Mengasihi Musuh?: Renungan Harian Kamis, Edisi, 10 September 2020
*P. Steph Tupeng Witin, SVD
Bacaan
I: 1Korintus: 8:1b-7,11-13
Bacaan
Injil: Lukas 6:27-38
Ilustrasi Foto Vinsen Polli |
Dalam dunia
tinju atau Ultimate Fighting Championship
(UFC), seorang pelatih sering tak hanya melatih fisik dan teknik atletnya untuk
mengalahkan lawan atau "musuh", tapi juga menajamkan naluri atletnya
untuk membunuh dan menghabisi lawannya. Prinsip dasar yang dipegang,
"menghabisi atau dihabisi".
Secara normal,
rasa tidak suka, benci terhadap musuh secara naluriah ada dalam diri manusia.

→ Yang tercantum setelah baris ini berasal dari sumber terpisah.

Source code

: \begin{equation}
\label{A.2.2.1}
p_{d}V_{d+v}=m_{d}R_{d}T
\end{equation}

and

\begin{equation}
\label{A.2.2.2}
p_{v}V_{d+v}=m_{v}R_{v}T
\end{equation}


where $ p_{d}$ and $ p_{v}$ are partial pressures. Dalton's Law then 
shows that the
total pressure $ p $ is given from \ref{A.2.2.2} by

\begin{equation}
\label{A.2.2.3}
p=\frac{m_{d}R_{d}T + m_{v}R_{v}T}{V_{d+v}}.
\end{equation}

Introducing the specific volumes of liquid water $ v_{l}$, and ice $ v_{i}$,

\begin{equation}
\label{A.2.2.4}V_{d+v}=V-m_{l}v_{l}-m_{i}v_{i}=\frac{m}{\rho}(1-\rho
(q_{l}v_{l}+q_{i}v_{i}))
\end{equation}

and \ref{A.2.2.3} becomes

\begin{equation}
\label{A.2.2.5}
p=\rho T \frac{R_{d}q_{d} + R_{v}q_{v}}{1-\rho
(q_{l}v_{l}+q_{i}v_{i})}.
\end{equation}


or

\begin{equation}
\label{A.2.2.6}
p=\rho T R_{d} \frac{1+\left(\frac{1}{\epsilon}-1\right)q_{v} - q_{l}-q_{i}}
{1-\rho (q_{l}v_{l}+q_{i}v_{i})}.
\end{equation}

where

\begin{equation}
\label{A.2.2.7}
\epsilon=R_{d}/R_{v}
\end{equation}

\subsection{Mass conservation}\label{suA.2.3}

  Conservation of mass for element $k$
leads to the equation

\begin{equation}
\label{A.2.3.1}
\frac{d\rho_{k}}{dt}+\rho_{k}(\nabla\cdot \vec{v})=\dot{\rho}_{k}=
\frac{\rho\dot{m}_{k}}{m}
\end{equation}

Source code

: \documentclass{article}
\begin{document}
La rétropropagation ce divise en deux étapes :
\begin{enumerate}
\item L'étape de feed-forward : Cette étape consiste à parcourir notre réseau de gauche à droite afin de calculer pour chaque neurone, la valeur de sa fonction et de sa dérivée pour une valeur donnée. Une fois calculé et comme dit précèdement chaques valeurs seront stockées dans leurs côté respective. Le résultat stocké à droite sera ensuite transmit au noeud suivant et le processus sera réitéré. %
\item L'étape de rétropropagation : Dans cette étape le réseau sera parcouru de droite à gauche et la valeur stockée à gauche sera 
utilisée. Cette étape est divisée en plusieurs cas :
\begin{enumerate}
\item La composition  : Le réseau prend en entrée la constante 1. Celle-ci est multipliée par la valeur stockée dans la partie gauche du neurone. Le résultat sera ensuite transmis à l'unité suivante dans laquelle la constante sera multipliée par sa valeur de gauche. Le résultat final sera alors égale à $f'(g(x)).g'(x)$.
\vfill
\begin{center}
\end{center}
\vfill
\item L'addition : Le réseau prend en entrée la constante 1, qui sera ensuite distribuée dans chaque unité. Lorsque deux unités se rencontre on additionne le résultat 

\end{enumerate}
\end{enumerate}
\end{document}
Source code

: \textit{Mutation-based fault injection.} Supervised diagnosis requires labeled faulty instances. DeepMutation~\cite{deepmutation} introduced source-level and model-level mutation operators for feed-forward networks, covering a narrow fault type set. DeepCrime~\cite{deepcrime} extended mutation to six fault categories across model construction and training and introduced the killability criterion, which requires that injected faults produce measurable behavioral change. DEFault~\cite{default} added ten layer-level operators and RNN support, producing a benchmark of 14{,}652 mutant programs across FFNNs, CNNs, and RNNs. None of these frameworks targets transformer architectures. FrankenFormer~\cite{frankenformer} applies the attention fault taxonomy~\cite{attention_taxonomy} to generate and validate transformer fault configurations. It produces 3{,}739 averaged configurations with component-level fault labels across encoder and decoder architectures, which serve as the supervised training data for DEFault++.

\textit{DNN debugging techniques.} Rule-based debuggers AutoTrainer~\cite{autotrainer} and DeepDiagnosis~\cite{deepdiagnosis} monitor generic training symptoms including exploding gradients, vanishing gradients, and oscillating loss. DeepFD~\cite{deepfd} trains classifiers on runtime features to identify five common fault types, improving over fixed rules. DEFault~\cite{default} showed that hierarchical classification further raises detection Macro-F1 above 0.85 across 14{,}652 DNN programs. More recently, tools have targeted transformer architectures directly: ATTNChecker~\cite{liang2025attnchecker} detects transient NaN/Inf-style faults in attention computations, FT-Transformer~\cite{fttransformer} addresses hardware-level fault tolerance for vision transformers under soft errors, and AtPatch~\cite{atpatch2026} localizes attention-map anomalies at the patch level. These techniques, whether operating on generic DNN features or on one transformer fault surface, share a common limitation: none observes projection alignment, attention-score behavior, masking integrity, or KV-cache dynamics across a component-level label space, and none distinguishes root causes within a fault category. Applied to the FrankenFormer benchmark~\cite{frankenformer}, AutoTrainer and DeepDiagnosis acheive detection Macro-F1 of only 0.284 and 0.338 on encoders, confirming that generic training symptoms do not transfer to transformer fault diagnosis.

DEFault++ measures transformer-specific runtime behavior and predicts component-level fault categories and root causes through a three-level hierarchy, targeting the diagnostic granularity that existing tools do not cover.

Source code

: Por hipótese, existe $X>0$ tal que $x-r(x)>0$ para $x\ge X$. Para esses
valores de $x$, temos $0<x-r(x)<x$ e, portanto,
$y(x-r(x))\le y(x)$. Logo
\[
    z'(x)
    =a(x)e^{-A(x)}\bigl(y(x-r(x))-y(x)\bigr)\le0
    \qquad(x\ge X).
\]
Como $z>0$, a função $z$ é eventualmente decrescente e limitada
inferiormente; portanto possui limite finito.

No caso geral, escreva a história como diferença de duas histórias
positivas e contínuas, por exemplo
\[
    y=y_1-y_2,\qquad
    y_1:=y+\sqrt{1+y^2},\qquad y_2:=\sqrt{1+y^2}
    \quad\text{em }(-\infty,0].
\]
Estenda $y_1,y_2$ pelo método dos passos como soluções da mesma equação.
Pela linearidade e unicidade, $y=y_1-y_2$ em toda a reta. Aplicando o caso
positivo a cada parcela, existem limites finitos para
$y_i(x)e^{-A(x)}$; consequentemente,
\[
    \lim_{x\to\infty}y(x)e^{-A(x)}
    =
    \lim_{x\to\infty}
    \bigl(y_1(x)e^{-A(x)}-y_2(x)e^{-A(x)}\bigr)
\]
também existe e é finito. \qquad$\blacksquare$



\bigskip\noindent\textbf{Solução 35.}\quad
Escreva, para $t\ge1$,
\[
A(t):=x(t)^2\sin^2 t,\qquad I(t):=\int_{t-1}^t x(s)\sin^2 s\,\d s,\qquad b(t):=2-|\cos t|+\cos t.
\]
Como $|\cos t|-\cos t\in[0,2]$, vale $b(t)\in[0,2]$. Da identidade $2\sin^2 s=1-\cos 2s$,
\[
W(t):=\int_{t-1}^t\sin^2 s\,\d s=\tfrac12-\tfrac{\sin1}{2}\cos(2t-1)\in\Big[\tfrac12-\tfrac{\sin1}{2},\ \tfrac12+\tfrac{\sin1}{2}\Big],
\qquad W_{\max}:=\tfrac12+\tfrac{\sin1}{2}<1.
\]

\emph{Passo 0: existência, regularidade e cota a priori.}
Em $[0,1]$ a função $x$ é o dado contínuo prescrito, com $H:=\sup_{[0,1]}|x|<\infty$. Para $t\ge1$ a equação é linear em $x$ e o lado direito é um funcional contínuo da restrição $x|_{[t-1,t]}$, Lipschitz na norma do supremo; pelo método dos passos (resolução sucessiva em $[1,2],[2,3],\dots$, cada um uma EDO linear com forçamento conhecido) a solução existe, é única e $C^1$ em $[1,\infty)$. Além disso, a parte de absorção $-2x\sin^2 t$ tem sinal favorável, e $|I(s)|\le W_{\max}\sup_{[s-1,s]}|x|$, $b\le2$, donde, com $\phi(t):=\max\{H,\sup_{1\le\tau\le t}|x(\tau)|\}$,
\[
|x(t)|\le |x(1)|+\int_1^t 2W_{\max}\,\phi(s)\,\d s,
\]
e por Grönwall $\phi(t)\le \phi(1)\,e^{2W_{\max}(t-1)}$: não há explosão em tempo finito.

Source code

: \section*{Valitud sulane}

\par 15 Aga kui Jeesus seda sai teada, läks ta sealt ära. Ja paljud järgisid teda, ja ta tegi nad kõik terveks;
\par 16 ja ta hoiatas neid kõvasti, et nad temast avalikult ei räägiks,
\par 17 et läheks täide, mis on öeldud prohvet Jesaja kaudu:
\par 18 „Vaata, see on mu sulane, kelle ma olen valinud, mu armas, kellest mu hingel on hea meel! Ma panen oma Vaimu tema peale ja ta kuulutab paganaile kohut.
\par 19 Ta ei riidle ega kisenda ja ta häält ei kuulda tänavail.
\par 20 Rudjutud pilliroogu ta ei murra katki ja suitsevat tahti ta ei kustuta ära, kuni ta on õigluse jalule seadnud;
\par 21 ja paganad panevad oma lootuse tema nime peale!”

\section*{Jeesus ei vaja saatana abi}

Sebaliknya rasa sayang dan kasih selalu muncul dan terarah kepada saudara
sendiri, teman, sahabat, sekutu. Dengan begitu, sangat wajar dan biasa, orang
akan mengasihi ayah dan ibunya, abang dan adiknya, teman dan sahabatnya, atau
orang yang dikasihinya. Wajar pula dan tak dipermasalahkan bila ada orang yang
menunjukkan rasa tak sukanya kepada musuhnya, apalagi musuh yang telah
melecehkan dan menyakitinya.
Namun Yesus
rupanya tidak hanya menginginkan hal yang biasa dari siapa pun yang menjadi
murid-Nya. Ia justru menuntut hal yang luar biasa dilakukan murid-Nya. Dalam
konteks ini, yang luar biasa itu adalah mengasihi musuh. Ia bahkan memberi
perintah untuk melakukannya. Mengapa ?
Ada 2 (dua) alasan mendasar. Pertama, "Jikalau kamu mengasihi orang yang mengasihi kamu, apakah jasamu? Orang-orang berdosa pun mengasihi juga orang-orang yang mengasihi mereka" (Luk 6:32). Seorang murid harus lebih baik dari orang lain; harus melakukan hal yang lebih luar biasa dari yang dilakukan orang berdosa. Kedua, "Hendaklah kamu murah hati, sama seperti Bapamu adalah murah hati" (Luk 6:36). Bapa di surga itu murah hati kepada siapa pun. Bapa memberikan hujan bagi orang yang benar maupun yang tidak benar. Ia mengasihi mereka yang memberikan kegembiraan kepada-Nya, juga Ia tetap mengasihi mereka yang menyusahkan hati-Nya. Kasih Bapa itu tercurah bagi orang kudus maupun orang berdosa. Karakter Bapa yang murah hati seperti inilah yang harus ditiru dan diperlihatkan oleh anak-Nya.
Kalau begitu,
tidak perlu lagi bertanya dan mempersoalkan perintah Yesus untuk mengasihi
musuh. Kalau masih mau menjadi murid-Nya. Ya, kita mesti melaksanakan perintah
itu!
Memang tidaklah
sulit mengikuti dorongan hati untuk mengasihi orang yang dikasihi. Tidaklah
terlalu sulit juga untuk menjaga diri agar tidak melakukan sesuatu yang ingin
orang lain lakukan terhadap diri kita.
Tapi menunjukkan
kasih kepada orang yang pernah menyakiti, bukanlah perkara gampang. Kasih
seperti ini bukan melulu keluar dari hati, melainkan berasal dari dan merupakan
gerakan kehendak. Itu butuh inisiatif dan tekad baja untuk melakukannya.
Kehendak adalah
kemauan; keinginan kuat dan harapan yang keras. Pada umumnya, kehendak adalah
bidang pikiran yang saat disuruh memilih, dapat memilih keinginan dari berbagai
keputusan yang ada. Kehendak tak merujuk kepada keputusan tertentu, namun lebih
kepada mekanisme untuk memilih salah satu dari sejumlah keputusan.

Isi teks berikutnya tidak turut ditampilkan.